Work to be completed
Only these lines of the data below are wanted: the one with "[WASI]: https://github.com/WebAssembly/WASI", the one with "### Contribution", and any lines between them, each repeated exactly.

□ □ □

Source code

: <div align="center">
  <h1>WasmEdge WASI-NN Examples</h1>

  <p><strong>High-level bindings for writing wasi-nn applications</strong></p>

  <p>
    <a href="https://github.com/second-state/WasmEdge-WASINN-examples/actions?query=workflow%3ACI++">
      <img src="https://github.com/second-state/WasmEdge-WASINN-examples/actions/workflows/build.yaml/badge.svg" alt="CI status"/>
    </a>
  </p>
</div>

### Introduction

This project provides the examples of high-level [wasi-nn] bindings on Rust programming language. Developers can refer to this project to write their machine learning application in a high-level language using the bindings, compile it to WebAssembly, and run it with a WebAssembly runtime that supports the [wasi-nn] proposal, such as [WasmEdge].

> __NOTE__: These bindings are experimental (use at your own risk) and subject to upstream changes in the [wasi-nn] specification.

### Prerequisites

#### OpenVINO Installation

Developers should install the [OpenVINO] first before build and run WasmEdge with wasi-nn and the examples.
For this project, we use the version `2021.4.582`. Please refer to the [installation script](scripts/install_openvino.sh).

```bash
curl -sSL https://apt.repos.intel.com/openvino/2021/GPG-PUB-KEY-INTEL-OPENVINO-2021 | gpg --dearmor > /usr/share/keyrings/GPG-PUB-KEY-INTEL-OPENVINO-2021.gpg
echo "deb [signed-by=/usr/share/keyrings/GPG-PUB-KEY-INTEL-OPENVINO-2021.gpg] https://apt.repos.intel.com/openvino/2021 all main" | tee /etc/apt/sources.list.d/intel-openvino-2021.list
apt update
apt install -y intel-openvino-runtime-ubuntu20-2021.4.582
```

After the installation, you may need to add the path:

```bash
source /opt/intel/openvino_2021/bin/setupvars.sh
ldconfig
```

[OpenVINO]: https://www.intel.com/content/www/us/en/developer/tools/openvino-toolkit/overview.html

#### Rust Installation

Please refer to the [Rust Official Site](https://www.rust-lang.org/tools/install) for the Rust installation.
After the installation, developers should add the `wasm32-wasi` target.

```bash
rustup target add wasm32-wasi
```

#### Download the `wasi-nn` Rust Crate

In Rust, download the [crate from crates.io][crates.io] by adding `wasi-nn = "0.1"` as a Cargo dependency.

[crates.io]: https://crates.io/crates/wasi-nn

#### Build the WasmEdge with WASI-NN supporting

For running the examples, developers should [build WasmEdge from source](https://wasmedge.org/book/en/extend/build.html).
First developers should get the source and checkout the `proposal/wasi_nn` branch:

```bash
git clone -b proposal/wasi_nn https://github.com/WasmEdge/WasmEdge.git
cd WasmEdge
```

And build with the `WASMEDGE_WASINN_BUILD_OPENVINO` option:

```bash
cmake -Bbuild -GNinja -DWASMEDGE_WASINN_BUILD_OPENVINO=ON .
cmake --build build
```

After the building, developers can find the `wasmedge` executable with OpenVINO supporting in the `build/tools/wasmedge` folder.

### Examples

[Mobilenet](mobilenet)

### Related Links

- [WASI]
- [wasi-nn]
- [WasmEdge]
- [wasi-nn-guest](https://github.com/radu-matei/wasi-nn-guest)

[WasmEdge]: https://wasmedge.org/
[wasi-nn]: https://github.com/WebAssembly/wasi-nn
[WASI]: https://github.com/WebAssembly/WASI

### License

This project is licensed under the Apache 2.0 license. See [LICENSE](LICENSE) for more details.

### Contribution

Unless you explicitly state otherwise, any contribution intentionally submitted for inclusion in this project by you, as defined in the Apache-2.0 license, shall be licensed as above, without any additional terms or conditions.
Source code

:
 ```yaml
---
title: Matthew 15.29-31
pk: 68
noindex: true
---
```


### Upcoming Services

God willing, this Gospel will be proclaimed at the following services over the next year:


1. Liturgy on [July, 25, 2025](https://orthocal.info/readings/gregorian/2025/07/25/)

□ □ □

Solution for this problem
[WASI]: https://github.com/WebAssembly/WASI

### License

This project is licensed under the Apache 2.0 license. See [LICENSE](LICENSE) for more details.

### Contribution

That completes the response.